'''
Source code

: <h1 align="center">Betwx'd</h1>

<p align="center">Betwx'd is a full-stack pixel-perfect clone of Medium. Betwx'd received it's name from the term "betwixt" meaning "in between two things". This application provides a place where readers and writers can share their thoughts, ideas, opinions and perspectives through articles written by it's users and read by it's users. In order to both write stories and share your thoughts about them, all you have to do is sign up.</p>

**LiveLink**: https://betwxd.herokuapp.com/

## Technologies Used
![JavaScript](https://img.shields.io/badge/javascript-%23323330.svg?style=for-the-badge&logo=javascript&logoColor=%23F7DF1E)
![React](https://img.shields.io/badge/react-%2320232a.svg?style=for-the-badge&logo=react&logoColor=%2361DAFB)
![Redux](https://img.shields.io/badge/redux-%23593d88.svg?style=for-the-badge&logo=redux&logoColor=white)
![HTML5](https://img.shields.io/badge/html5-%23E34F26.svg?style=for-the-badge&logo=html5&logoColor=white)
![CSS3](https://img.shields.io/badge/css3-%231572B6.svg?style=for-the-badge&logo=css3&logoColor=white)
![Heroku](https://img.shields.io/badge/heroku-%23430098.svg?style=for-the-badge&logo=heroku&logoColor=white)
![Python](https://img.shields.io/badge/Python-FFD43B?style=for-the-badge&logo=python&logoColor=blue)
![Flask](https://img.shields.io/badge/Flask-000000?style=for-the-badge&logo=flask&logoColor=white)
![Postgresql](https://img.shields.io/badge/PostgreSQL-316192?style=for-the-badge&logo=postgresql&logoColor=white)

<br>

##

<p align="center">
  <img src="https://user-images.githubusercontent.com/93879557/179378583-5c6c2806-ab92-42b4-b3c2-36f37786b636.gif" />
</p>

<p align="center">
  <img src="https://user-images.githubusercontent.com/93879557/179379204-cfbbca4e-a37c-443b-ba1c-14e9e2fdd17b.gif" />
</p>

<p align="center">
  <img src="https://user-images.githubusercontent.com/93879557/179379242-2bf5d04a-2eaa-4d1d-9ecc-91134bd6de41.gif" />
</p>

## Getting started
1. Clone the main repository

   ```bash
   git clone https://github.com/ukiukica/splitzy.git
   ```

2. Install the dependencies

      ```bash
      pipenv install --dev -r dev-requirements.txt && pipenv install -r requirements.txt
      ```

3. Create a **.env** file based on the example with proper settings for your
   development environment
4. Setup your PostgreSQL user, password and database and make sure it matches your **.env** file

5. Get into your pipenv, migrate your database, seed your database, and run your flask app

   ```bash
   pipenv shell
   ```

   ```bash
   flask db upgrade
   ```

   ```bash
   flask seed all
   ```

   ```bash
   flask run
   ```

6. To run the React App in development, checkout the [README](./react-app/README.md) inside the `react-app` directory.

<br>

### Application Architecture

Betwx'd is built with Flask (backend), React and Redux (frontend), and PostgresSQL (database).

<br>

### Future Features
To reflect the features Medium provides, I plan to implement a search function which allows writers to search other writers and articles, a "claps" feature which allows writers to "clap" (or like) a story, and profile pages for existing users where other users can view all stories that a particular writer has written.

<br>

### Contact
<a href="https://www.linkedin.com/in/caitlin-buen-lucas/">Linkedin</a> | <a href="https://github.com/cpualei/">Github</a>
'''
WHAT YOU SHOULD DO: Your answer must be the line that contains "3. Create a" and every line after it to the end of the records, reproduced exactly.

WRITTEN RESPONSE:
3. Create a **.env** file based on the example with proper settings for your
   development environment
4. Setup your PostgreSQL user, password and database and make sure it matches your **.env** file

5. Get into your pipenv, migrate your database, seed your database, and run your flask app

   ```bash
   pipenv shell
   ```

   ```bash
   flask db upgrade
   ```

   ```bash
   flask seed all
   ```

   ```bash
   flask run
   ```

6. To run the React App in development, checkout the [README](./react-app/README.md) inside the `react-app` directory.

<br>

### Application Architecture

Betwx'd is built with Flask (backend), React and Redux (frontend), and PostgresSQL (database).

<br>

### Future Features
To reflect the features Medium provides, I plan to implement a search function which allows writers to search other writers and articles, a "claps" feature which allows writers to "clap" (or like) a story, and profile pages for existing users where other users can view all stories that a particular writer has written.

<br>

### Contact
<a href="https://www.linkedin.com/in/caitlin-buen-lucas/">Linkedin</a> | <a href="https://github.com/cpualei/">Github</a>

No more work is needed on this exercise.